[pl-seminar] Two talks Friday, 3pm, 4310


Date: Fri, 29 Jun 2012 01:53:19 -0500
From: Evan Driscoll <driscoll@xxxxxxxxxxx>
Subject: [pl-seminar] Two talks Friday, 3pm, 4310
Sorry for the late notice, but there are two practice talks for CAV on Friday 
at 3pm in 4310. The first listed is a short (5 minute) tool talk.


OpenNWA: A Nested-Word-Automaton Library
Evan Driscoll, Aditya Thakur, and Thomas Reps
(talk by Evan Driscoll)

    Abstract. Nested-word automata (NWAs) are a language formalism
    that helps bridge the gap between finite-state automata and push-
    down automata. NWAs can express some context-free properties, such as
    parenthesis matching, yet retain all the desirable closure characteristics
    of finite-state automata.

    This paper describes OpenNWA, a C++ library for working with
    NWAs. The library provides the expected automata-theoretic operations,
    such as intersection, determinization, and complementation. It is pack-
    aged with WALi—the Weighted Automaton Library—and interoperates
    closely with the weighted pushdown system portions of WALi.

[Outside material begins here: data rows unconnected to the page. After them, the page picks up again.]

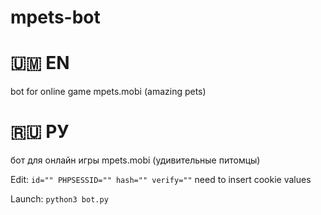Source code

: # mpets-bot
# 🇺🇲 EN
bot for online game mpets.mobi (amazing pets)
# 🇷🇺 РУ
бот для онлайн игры mpets.mobi (удивительные питомцы)

Edit:
`id=""
PHPSESSID=""
hash=""
verify=""`
need to insert cookie values

Launch: `python3 bot.py`
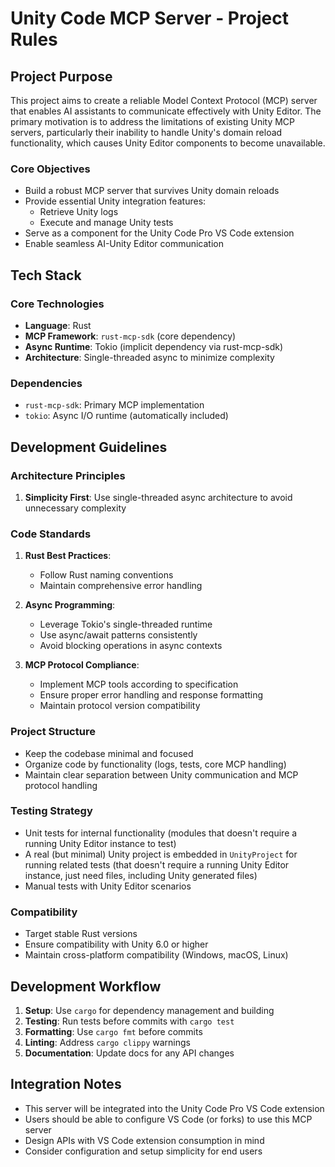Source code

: # Unity Code MCP Server - Project Rules

## Project Purpose

This project aims to create a reliable Model Context Protocol (MCP) server that enables AI assistants to communicate effectively with Unity Editor. The primary motivation is to address the limitations of existing Unity MCP servers, particularly their inability to handle Unity's domain reload functionality, which causes Unity Editor components to become unavailable.

### Core Objectives
- Build a robust MCP server that survives Unity domain reloads
- Provide essential Unity integration features:
  - Retrieve Unity logs
  - Execute and manage Unity tests
- Serve as a component for the Unity Code Pro VS Code extension
- Enable seamless AI-Unity Editor communication

## Tech Stack

### Core Technologies
- **Language**: Rust
- **MCP Framework**: `rust-mcp-sdk` (core dependency)
- **Async Runtime**: Tokio (implicit dependency via rust-mcp-sdk)
- **Architecture**: Single-threaded async to minimize complexity

### Dependencies
- `rust-mcp-sdk`: Primary MCP implementation
- `tokio`: Async I/O runtime (automatically included)

## Development Guidelines

### Architecture Principles
1. **Simplicity First**: Use single-threaded async architecture to avoid unnecessary complexity

### Code Standards
1. **Rust Best Practices**:
   - Follow Rust naming conventions
   - Maintain comprehensive error handling

2. **Async Programming**:
   - Leverage Tokio's single-threaded runtime
   - Use async/await patterns consistently
   - Avoid blocking operations in async contexts

3. **MCP Protocol Compliance**:
   - Implement MCP tools according to specification
   - Ensure proper error handling and response formatting
   - Maintain protocol version compatibility

### Project Structure
- Keep the codebase minimal and focused
- Organize code by functionality (logs, tests, core MCP handling)
- Maintain clear separation between Unity communication and MCP protocol handling

### Testing Strategy
- Unit tests for internal functionality (modules that doesn't require a running Unity Editor instance to test)
- A real (but minimal) Unity project is embedded in `UnityProject` for running related tests (that doesn't require a running Unity Editor instance, just need files, including Unity generated files)
- Manual tests with Unity Editor scenarios

### Compatibility
- Target stable Rust versions
- Ensure compatibility with Unity 6.0 or higher
- Maintain cross-platform compatibility (Windows, macOS, Linux)

## Development Workflow

1. **Setup**: Use `cargo` for dependency management and building
2. **Testing**: Run tests before commits with `cargo test`
3. **Formatting**: Use `cargo fmt` before commits
4. **Linting**: Address `cargo clippy` warnings
5. **Documentation**: Update docs for any API changes

## Integration Notes

- This server will be integrated into the Unity Code Pro VS Code extension
- Users should be able to configure VS Code (or forks) to use this MCP server
- Design APIs with VS Code extension consumption in mind
- Consider configuration and setup simplicity for end users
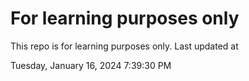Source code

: # For learning purposes only
This repo is for learning purposes only.
Last updated at

Tuesday, January 16, 2024 7:39:30 PM

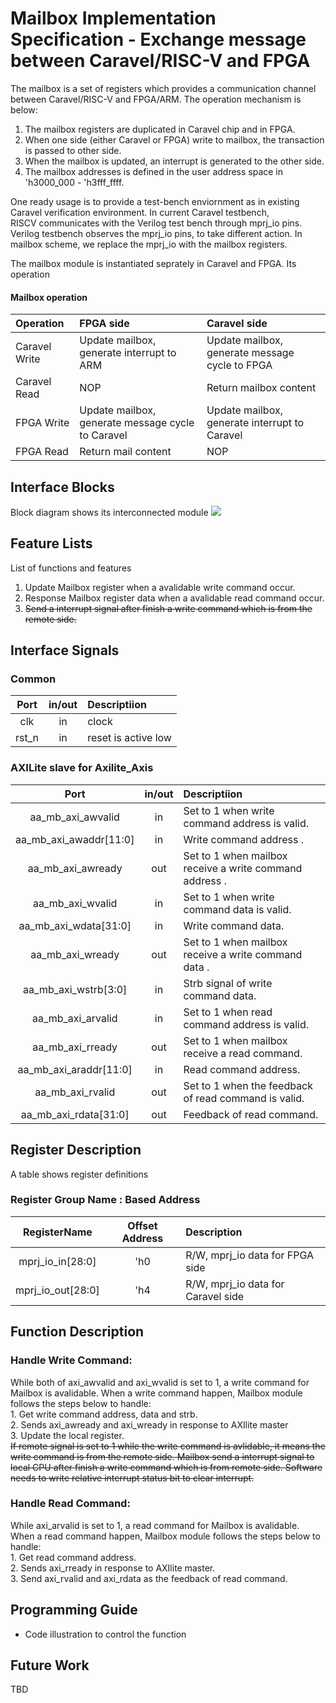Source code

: #  Mailbox Implementation Specification - Exchange message between Caravel/RISC-V and FPGA
The mailbox is a set of registers which provides a communication channel between Caravel/RISC-V and FPGA/ARM. The operation mechanism is below:
1. The mailbox registers are duplicated in Caravel chip and in FPGA.
2. When one side (either Caravel or FPGA) write to mailbox, the transaction is passed to other side. 
3. When the mailbox is updated, an interrupt is generated to the other side.
4. The mailbox addresses is defined in the user address space in 'h3000_000 - 'h3fff_ffff.

One ready usage is to provide a test-bench enviornment as in existing Caravel verification environment. In current Caravel testbench, RISCV communicates with the Verilog test bench through mprj_io pins. Verilog testbench observes the mprj_io pins, to take different action. In mailbox scheme, we replace the mprj_io with the mailbox registers.

The mailbox module is instantiated seprately in Caravel and FPGA. Its operation 

#### Mailbox operation

|Operation     |  FPGA side    |  Caravel side |
|:-------------|:--------------|:--------------|
|Caravel Write  | Update mailbox, generate interrupt to ARM |Update mailbox, generate message cycle to FPGA|
|Caravel Read | NOP | Return mailbox content |
|FPGA Write  | Update mailbox, generate message cycle to Caravel | Update mailbox, generate interrupt to Caravel |
|FPGA Read | Return mail content | NOP|



## Interface Blocks
Block diagram shows its interconnected module
![](https://hackmd.io/_uploads/HJiqXT9L2.png)





## Feature Lists
List of functions and features
1. Update Mailbox register when a avalidable write command occur. 
2. Response Mailbox register data when a avalidable read command occur.
3. ~~Send a interrupt signal after finish a write command which is from the remote side.~~


## Interface Signals
### Common 

| Port | in/out | Descriptiion |
|:------:|:------:|:------------ |
|  clk   |   in   | clock        |
| rst_n |   in   | reset is active low        |


### AXILite slave for Axilite_Axis

| Port | in/out | Descriptiion |
|:------:|:------:|:------------ |
|aa_mb_axi_awvalid | in | Set to 1 when write command address is valid.|
|aa_mb_axi_awaddr[11:0] | in | Write command address .|
|aa_mb_axi_awready | out | Set to 1 when mailbox receive a write command address .|
|aa_mb_axi_wvalid | in | Set to 1 when write command data is valid.|
|aa_mb_axi_wdata[31:0] | in |  Write command data.|
|aa_mb_axi_wready | out | Set to 1 when mailbox receive a write command data .|
|aa_mb_axi_wstrb[3:0]| in | Strb signal of write command data. |
|aa_mb_axi_arvalid| in| Set to 1 when read command address is valid.
|aa_mb_axi_rready|out|Set to 1 when mailbox receive a read command.|
|aa_mb_axi_araddr[11:0]| in| Read command address.
|aa_mb_axi_rvalid | out | Set to 1 when the feedback of read command is valid.|
|aa_mb_axi_rdata[31:0] | out | Feedback of read command.|




## Register Description
A table shows register definitions
### Register Group Name : Based Address

|RegisterName|Offset Address| Description |
|:----------:|:------------:| :-----------|
|mprj_io_in[28:0]     |'h0             | R/W, mprj_io data for FPGA side |
|mprj_io_out[28:0]     |'h4             | R/W, mprj_io data for Caravel side |

## Function Description

### Handle Write Command:
While both of axi_awvalid and axi_wvalid is set to 1, a write command for Mailbox is avalidable. When a write command happen, Mailbox module follows the steps below to handle:<br> 1. Get write command address, data and strb.<br> 2. Sends axi_awready and axi_wready in response to AXIlite master<br> 3. Update the local register. <br>~~If remote signal is set to 1 while the write command is avlidable, it means the write command is from the remote side. Mailbox send a interrupt signal to local CPU after finish a write command which is from remote side. Software needs to write relative interrupt status bit to clear interrupt.~~

### Handle Read Command:
While axi_arvalid is set to 1, a read command for Mailbox is avalidable.<br>When a read command happen, Mailbox module follows the steps below to handle:  <br>1. Get read command address. <br>2. Sends axi_rready in response to AXIlite master.<br>3. Send axi_rvalid and axi_rdata as the feedback of read command.

## Programming Guide
- Code illustration to control the function

## Future Work
TBD
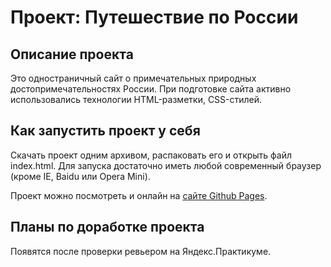 # Проект: Путешествие по России

## Описание проекта

Это одностраничный сайт о примечательных природных достопримечательностях России.
При подготовке сайта активно использовались технологии HTML-разметки, CSS-стилей.

## Как запустить проект у себя
Скачать проект одним архивом, распаковать его и открыть файл index.html.
Для запуска достаточно иметь любой современный браузер (кроме IE, Baidu или Opera Mini).

Проект можно посмотреть и онлайн на [сайте Github Pages](https://dmitry-karapotkin.github.io/russian-travel/).

## Планы по доработке проекта
Появятся после проверки ревьером на Яндекс.Практикуме.
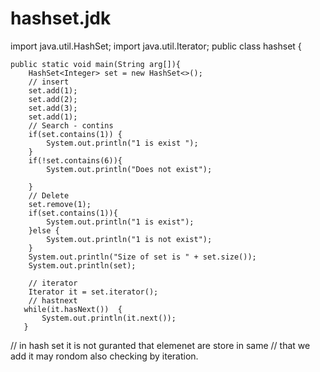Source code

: # hashset.jdk
import java.util.HashSet;
import java.util.Iterator;
public class hashset {  

    public static void main(String arg[]){  
        HashSet<Integer> set = new HashSet<>();
        // insert
        set.add(1);
        set.add(2);
        set.add(3);
        set.add(1);  
        // Search - contins 
        if(set.contains(1)) {
            System.out.println("1 is exist ");
        }
        if(!set.contains(6)){
            System.out.println("Does not exist");
             
        }
        // Delete 
        set.remove(1); 
        if(set.contains(1)){
            System.out.println("1 is exist");
        }else {
            System.out.println("1 is not exist");
        }
        System.out.println("Size of set is " + set.size());
        System.out.println(set); 

        // iterator 
        Iterator it = set.iterator();
        // hastnext 
       while(it.hasNext())  {
           System.out.println(it.next()); 
       } 
 // in hash set it is not guranted that elemenet are store in same 
 // that we add it may rondom also  checking by iteration.

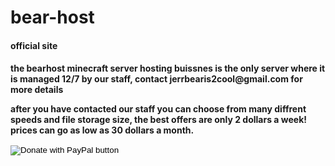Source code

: # bear-host
<html>
<h4> official site <h4>
  <p> the bearhost minecraft server hosting buissnes is the only server where it is managed 12/7 by our staff, contact jerrbearis2cool@gmail.com for more details </p>
  <p>after you have contacted our staff you can choose from many diffrent speeds and file storage size, the best offers are only 2 dollars a week! prices can go as low as 30 dollars a month.</p>
<form action="https://www.paypal.com/donate" method="post" target="_top">
<input type="hidden" name="cmd" value="_donations" />
<input type="hidden" name="business" value="llamanado@gmail.com" />
<input type="hidden" name="currency_code" value="CAD" />
<input type="image" src="https://www.paypalobjects.com/en_US/i/btn/btn_donateCC_LG.gif" border="0" name="submit" title="PayPal - The safer, easier way to pay online!" alt="Donate with PayPal button" />
<img alt="" border="0" src="https://www.paypal.com/en_CA/i/scr/pixel.gif" width="1" height="1" />
</form>
  </html>

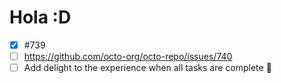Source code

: # Hola :D
- [x] #739
- [ ] https://github.com/octo-org/octo-repo/issues/740
- [ ] Add delight to the experience when all tasks are complete :tada:
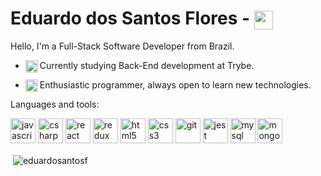 # Eduardo dos Santos Flores -  <a href="https://linkedin.com/in/eduardosantosf" target="blank"><img align="center" src="https://cdn.jsdelivr.net/npm/simple-icons@3.0.1/icons/linkedin.svg" alt="eduardosantosf" height="30" /></a>
Hello, I'm a Full-Stack Software Developer from Brazil.

- <img align="left" src="https://avatars2.githubusercontent.com/u/55410300?s=200&v=4" alt="trybe" width="20"/> Currently studying Back-End development at Trybe.

- <img align="left" src="https://static.thenounproject.com/png/62495-200.png" alt="coding" width="20"/> Enthusiastic programmer, always open to learn new technologies.

Languages and tools:
<p align="left">
  <img src="https://devicons.github.io/devicon/devicon.git/icons/javascript/javascript-original.svg" alt="javascript" width="40" height="40"/>
  <img src="https://devicons.github.io/devicon/devicon.git/icons/csharp/csharp-original.svg" alt="csharp" width="40" height="40"/>
  <img src="https://devicons.github.io/devicon/devicon.git/icons/react/react-original-wordmark.svg" alt="react" width="40" height="40"/>
  <img src="https://cdn.iconscout.com/icon/free/png-512/redux-283024.png" alt="redux" width="40" height="40"/>
  <img src="https://devicons.github.io/devicon/devicon.git/icons/html5/html5-original-wordmark.svg" alt="html5" width="40" height="40"/>
  <img src="https://devicons.github.io/devicon/devicon.git/icons/css3/css3-original-wordmark.svg" alt="css3" width="40" height="40"/>
  <img src="https://www.vectorlogo.zone/logos/git-scm/git-scm-icon.svg" alt="git" width="40" height="40"/>
  <img src="https://www.vectorlogo.zone/logos/jestjsio/jestjsio-icon.svg" alt="jest" width="40" height="40"/>
  <img src="https://devicons.github.io/devicon/devicon.git/icons/mysql/mysql-original-wordmark.svg" alt="mysql" width="40" height="40"/>
  <img src="https://devicons.github.io/devicon/devicon.git/icons/mongodb/mongodb-original-wordmark.svg" alt="mongodb" width="40" height="40"/>
  <!-- <img src="https://devicons.github.io/devicon/devicon.git/icons/nodejs/nodejs-original-wordmark.svg" alt="nodejs" width="40" height="40"/> not yeet haha -->
</p>


<p>&nbsp;<img align="center" src="https://github-readme-stats.vercel.app/api?username=eduardosantosf&show_icons=true" alt="eduardosantosf" /></p>
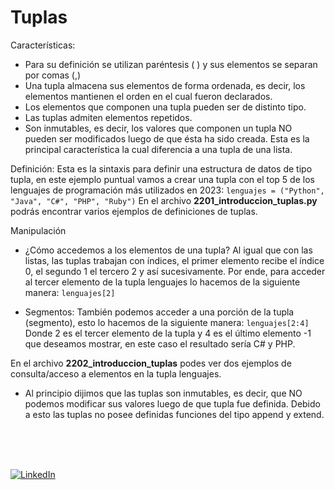 # Tuplas

Características:
* Para su definición se utilizan paréntesis ( ) y sus elementos se separan por comas (,)
* Una tupla almacena sus elementos de forma ordenada, es decir, los elementos mantienen el orden en el cual fueron declarados.
* Los elementos que componen una tupla pueden ser de distinto tipo.
* Las tuplas admiten elementos repetidos.
* Son inmutables, es decir, los valores que componen un tupla NO pueden ser modificados luego de que ésta ha sido creada. Esta es la principal característica la cual diferencia a una tupla de una lista.

Definición:
Esta es la sintaxis para definir una estructura de datos de tipo tupla, en este ejemplo puntual vamos a crear una tupla con el top 5 de los lenguajes de programación más utilizados en 2023:
`lenguajes = ("Python", "Java", "C#", "PHP", "Ruby")`
En el archivo **2201_introduccion_tuplas.py** podrás encontrar varios ejemplos de definiciones de tuplas.

Manipulación
* ¿Cómo accedemos a los elementos de una tupla?
Al igual que con las listas, las tuplas trabajan con índices, el primer elemento recibe el índice 0, el segundo 1 el tercero 2 y así sucesivamente. Por ende, para acceder al tercer elemento de la tupla lenguajes lo hacemos de la siguiente manera: 
`lenguajes[2]`

* Segmentos:
También podemos acceder a una porción de la tupla (segmento), esto lo hacemos de la siguiente manera:
`lenguajes[2:4]`
Donde 2 es el tercer elemento de la tupla y 4 es el último elemento -1 que deseamos mostrar, en este caso el resultado sería C# y PHP.

En el archivo **2202_introduccion_tuplas** podes ver dos ejemplos de consulta/acceso a elementos en la tupla lenguajes.

* Al principio dijimos que las tuplas son inmutables, es decir, que NO podemos modificar sus valores luego de que tupla fue definida.  Debido a esto las tuplas no posee definidas funciones del tipo append y extend.

<br>
<br>
<br>

[![LinkedIn](https://img.shields.io/badge/LinkedIn-Martin_Ferraguti-0077B5?style=for-the-badge&logo=linkedin&logoColor=white&labelColor=101010)](https://www.linkedin.com/in/martin-ferraguti/)
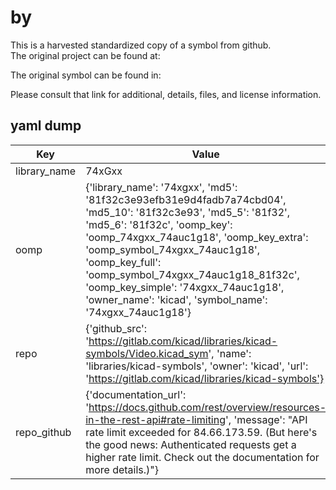 #  by   
This is a harvested standardized copy of a symbol from github.  
The original project can be found at:  
  
The original symbol can be found in:

Please consult that link for additional, details, files, and license information.  
## yaml dump  
| Key | Value |  
| --- | --- |  
| library_name | 74xGxx |  
| oomp | {'library_name': '74xgxx', 'md5': '81f32c3e93efb31e9d4fadb7a74cbd04', 'md5_10': '81f32c3e93', 'md5_5': '81f32', 'md5_6': '81f32c', 'oomp_key': 'oomp_74xgxx_74auc1g18', 'oomp_key_extra': 'oomp_symbol_74xgxx_74auc1g18', 'oomp_key_full': 'oomp_symbol_74xgxx_74auc1g18_81f32c', 'oomp_key_simple': '74xgxx_74auc1g18', 'owner_name': 'kicad', 'symbol_name': '74xgxx_74auc1g18'} |  
| repo | {'github_src': 'https://gitlab.com/kicad/libraries/kicad-symbols/Video.kicad_sym', 'name': 'libraries/kicad-symbols', 'owner': 'kicad', 'url': 'https://gitlab.com/kicad/libraries/kicad-symbols'} |  
| repo_github | {'documentation_url': 'https://docs.github.com/rest/overview/resources-in-the-rest-api#rate-limiting', 'message': "API rate limit exceeded for 84.66.173.59. (But here's the good news: Authenticated requests get a higher rate limit. Check out the documentation for more details.)"} |  

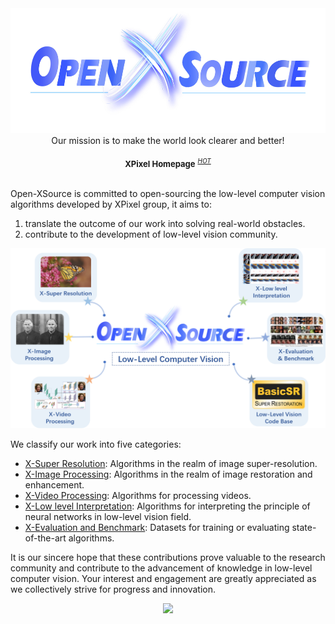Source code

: <div align="center">
  <img src="https://github.com/XPixelGroup/.github/blob/main/profile/assets/main.jpg" height="200"/><br>Our mission is to make the world look clearer and better!
  <div>&nbsp;</div>
  <div align="center">
    <b><font size="2">XPixel Homepage</font></b>
    <sup>
      <a href="http://xpixel.group/">
        <i><font size="1">HOT</font></i>
      </a>
    </sup>
  </div>
</div>
<div>&nbsp;</div>

Open-XSource is committed to open-sourcing the low-level computer vision algorithms developed by XPixel group, it aims to:

1. translate the outcome of our work into solving real-world obstacles.
2. contribute to the development of low-level vision community.

<div align="center">
  <img src="https://github.com/XPixelGroup/.github/blob/main/profile/assets/arch_v2.png" width="700"/>
</div>

We classify our work into five categories:

- [X-Super Resolution](https://github.com/XPixelGroup/X-Super-Resolution): Algorithms in the realm of image super-resolution.
- [X-Image Processing](https://github.com/XPixelGroup/X-Image-Processing): Algorithms in the realm of image restoration and enhancement.
- [X-Video Processing](https://github.com/XPixelGroup/X-Video-Processing): Algorithms for processing videos.
- [X-Low level Interpretation](https://github.com/XPixelGroup/X-Low-level-Interpretation): Algorithms for interpreting the principle of neural networks in low-level vision field.
- [X-Evaluation and Benchmark](https://github.com/XPixelGroup/X-Evaluation-and-Benchmark): Datasets for training or evaluating state-of-the-art algorithms.

It is our sincere hope that these contributions prove valuable to the research community and contribute to the advancement of knowledge in low-level computer vision. Your interest and engagement are greatly appreciated as we collectively strive for progress and innovation.

<div align="center">
  <img src="https://github.com/XPixelGroup/.github/blob/main/profile/assets/metaverse.jpg"/>
</div>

Efficient Runtime Policy Enforcement Using Counterexample-Guided Abstraction 
Refinement
Matthew Fredrikson, Richard Joiner, Somesh Jha, Thomas Reps, Phillip Porras, 
Hassen Saïdi, and Vinod Yegneswaran
(talk by Richard Joiner)

    Abstract. Stateful security policies—which specify restrictions on 
    behavior in terms of temporal safety properties—are a powerful tool for 
    administrators to control the behavior of untrusted programs. However, the 
    runtime overhead required to enforce them on real programs can be high. 
    This paper describes a technique for rewriting programs to incorporate 
    runtime checks so that all executions of the resulting program either 
    satisfy the policy, or halt before violating it. By introducing a 
    rewriting step before runtime enforcement, we are able to perform static 
    analysis to optimize the code introduced to track the policy state. We 
    developed a novel analysis, which builds on abstraction-refinement 
    techniques, to derive a set of runtime policy checks to enforce a given 
    policy—as well as their placement in the code. Furthermore, the 
    abstraction refinement is tunable by the user, so that additional time 
    spent in analysis results in fewer dynamic checks, and therefore more 
    efficient code. We report experimental results on an implementation of the 
    algorithm that supports policy checking for JavaScript programs.